例えばS1E3の0:19頃、元妻が来る直前に臭いを消している場面では比較的背景画像がはっきり見えますが、これなんとマンハッタンでした 😆
ロックフェラーセンターあたりから南側を見ている景色です(遠方は別の画像を合成)。
元妻が寝てしまった時のショットの背景は、こういった感じ。
中央にエンパイア・ステート・ビルが見えるはずですが、ドラマではさすがに隠してあります。
また例えばS1E2の0:24頃の夜景は、上と同じようなアングルですが、エンパイア・ステート・ビルは隠し、代わりに少し右側に、スターリン様式っぽいライトアップされたビルの画像を合成しています。
右手前の横長の窓が並んだビルは、W. R. Grace BuildingW
元々旧ソ連におけるスターリン様式の建築はニューヨークの摩天楼に対抗するつもりだったようですが、まさかロシアのビル群という設定でマンハッタンの画像を使われるとは、スターリンもさぞ草葉の陰で悔しい思いをしていることと思います。 ま、ニチェボーということで。
特別捜査局
※15/11/14項目追加
ガラス張りの吹き抜けホールや、机が閑散とならんでいるオフィスなど、やたら透明度が高いモダンな建物。
調査中。
※15/11/15追記
俯瞰ショットでよく見ると«LIFE:)»や«Pt»(Platform Bank)といった標示がありましたので、それが手掛かりとなりました。
キエフ市内のこちら。
Horizon Park Business Center II
http://nhps.com.ua/en/hpbc2
局長の部屋
※15/11/14項目追加
書類が何も見当たらないがらんとした特別捜査局の局長さんの部屋。
眺めが良く、窓が湾曲し外枠も見えていて、まるで展望室のようなところです。
最初はセットかと思いましたが、景色がホンモノのように見えますし、S1E4の0:03頃、その外側も写ります。

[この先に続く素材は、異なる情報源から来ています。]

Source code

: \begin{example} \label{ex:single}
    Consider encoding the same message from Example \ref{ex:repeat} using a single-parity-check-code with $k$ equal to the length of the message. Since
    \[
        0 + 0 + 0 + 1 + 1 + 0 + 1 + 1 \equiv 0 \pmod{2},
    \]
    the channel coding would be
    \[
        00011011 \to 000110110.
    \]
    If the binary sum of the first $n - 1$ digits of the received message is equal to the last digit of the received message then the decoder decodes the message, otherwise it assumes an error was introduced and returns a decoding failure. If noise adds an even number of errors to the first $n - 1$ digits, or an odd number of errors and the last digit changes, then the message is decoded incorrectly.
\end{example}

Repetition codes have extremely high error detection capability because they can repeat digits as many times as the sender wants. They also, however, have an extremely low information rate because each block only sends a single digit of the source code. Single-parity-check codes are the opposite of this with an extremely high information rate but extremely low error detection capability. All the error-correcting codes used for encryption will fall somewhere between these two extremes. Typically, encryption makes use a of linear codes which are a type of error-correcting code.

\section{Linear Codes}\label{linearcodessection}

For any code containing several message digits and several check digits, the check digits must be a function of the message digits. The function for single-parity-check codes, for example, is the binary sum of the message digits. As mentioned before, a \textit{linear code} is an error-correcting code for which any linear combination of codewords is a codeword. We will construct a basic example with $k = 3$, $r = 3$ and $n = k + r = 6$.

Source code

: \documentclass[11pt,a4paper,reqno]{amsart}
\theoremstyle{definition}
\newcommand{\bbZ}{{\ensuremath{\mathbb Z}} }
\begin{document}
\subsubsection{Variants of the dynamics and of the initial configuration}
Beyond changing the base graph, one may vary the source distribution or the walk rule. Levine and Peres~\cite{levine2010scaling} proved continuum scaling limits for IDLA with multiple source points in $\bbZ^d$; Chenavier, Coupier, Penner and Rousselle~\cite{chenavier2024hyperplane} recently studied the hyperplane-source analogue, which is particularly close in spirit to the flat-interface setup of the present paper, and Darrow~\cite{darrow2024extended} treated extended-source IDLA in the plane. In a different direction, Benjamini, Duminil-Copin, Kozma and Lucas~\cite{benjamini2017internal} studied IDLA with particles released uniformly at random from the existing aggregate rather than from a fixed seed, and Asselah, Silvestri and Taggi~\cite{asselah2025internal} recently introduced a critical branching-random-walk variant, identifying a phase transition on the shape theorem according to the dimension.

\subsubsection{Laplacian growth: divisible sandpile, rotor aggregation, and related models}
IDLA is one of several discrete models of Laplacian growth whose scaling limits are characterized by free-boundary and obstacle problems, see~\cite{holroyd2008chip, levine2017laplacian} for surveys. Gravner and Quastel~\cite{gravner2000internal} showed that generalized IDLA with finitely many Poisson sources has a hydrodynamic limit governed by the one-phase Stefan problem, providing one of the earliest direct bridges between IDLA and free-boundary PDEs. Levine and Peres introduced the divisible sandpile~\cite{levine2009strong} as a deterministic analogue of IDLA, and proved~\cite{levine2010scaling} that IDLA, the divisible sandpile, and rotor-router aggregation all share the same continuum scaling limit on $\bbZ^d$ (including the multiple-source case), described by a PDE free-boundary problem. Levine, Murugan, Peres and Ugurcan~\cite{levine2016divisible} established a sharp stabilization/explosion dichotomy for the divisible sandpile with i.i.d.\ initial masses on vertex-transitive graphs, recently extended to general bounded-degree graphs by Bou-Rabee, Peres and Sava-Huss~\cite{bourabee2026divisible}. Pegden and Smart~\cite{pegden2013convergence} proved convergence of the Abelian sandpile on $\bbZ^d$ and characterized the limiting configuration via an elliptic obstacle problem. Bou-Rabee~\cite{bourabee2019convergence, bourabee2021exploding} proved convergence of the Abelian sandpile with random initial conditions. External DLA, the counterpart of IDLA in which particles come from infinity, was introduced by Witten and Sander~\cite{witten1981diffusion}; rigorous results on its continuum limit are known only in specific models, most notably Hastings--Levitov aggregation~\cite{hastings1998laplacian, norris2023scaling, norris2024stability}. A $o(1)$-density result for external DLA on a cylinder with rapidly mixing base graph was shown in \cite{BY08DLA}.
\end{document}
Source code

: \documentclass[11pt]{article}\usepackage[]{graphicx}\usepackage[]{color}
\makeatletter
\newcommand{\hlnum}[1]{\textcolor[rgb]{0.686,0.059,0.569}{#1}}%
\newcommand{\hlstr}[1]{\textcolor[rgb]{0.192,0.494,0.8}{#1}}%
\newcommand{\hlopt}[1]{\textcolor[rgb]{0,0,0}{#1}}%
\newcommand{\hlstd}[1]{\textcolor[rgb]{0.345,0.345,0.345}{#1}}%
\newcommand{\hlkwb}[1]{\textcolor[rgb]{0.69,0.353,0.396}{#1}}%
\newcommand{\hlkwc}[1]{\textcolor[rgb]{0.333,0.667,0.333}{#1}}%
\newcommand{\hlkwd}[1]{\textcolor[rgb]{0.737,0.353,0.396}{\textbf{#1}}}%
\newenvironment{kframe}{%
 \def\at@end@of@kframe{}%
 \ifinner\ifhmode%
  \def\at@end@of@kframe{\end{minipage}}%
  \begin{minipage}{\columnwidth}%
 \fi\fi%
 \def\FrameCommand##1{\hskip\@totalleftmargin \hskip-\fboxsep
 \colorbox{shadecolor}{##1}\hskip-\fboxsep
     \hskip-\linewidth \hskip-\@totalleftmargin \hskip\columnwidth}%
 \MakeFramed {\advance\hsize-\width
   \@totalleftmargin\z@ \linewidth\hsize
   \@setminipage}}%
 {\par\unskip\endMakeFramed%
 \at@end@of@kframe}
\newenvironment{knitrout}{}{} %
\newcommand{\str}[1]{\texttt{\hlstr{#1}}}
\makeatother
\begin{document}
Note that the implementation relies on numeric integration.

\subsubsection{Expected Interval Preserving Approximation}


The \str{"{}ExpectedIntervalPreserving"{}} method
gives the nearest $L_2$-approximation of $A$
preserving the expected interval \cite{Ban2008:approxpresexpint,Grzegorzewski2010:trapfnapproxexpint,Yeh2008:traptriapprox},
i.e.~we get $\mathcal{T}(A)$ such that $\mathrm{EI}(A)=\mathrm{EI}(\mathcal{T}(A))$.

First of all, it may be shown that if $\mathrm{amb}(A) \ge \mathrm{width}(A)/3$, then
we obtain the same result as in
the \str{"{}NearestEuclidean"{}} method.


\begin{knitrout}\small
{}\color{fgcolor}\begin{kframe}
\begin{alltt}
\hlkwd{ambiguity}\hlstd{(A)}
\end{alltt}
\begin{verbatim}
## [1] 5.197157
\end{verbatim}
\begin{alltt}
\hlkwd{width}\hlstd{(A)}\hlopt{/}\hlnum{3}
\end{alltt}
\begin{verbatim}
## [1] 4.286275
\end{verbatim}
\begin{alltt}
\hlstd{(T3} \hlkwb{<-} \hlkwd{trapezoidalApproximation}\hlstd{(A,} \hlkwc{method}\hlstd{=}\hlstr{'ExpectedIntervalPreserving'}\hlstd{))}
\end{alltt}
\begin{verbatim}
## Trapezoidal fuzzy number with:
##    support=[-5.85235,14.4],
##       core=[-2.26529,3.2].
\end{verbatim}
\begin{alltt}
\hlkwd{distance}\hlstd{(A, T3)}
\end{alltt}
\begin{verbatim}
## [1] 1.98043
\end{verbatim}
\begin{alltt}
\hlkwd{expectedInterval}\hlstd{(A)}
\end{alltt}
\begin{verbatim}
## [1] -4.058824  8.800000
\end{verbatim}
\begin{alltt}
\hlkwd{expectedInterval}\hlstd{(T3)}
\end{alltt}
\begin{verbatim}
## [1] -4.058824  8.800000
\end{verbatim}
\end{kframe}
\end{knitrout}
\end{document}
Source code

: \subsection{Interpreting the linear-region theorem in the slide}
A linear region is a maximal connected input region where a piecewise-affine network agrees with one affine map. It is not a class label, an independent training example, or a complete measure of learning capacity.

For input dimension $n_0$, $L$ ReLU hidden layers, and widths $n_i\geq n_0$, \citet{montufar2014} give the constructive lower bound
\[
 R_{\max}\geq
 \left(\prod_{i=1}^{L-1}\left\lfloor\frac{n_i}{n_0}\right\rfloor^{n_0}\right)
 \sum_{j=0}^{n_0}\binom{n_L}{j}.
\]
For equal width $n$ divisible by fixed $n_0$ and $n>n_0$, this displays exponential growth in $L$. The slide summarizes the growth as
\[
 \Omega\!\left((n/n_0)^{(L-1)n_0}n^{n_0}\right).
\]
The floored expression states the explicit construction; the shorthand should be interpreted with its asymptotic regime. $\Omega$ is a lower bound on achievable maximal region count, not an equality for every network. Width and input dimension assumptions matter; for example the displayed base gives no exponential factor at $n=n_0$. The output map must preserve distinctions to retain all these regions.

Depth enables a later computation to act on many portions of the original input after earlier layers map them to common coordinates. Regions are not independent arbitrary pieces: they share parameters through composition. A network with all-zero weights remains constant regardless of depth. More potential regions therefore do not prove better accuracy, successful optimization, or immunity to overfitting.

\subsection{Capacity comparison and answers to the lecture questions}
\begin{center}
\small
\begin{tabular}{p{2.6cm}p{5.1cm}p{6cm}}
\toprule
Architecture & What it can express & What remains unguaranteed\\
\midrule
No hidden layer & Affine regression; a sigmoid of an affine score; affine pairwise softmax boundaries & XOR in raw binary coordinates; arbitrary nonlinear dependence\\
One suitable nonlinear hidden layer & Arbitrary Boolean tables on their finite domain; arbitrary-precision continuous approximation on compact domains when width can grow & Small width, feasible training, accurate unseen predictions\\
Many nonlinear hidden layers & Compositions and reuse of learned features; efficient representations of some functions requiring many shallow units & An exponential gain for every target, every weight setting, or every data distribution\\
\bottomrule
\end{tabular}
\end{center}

どうやらどこかの高層ビルの屋上と思われますが、不明。調査中。
※15/11/15追記
前項目のビルと同じでした。
南側のビルの最上階です。
S1E1 空港
冒頭、CAさんたちがぶいぶい歩いて行く空港ビル。
調査中。
S1E1 タイトルバックの橋
上掲動画の最初。
キエフのこちら。
New Darnytskyi Bridge(Дарницкий железнодорожно-автомобильный мост)W
クルマは西に向っています。
S1E1 川縁の現場
0:29頃
背景はメトロ橋(Мост Метро, Міст Метро́)W
S1E2 狙撃手のいた屋上
大きな看板は«ГОТЕЛЕ КООПЕРАТОР»(英字なら”GOTELE KOOPERATOR”)で、ホテルでした。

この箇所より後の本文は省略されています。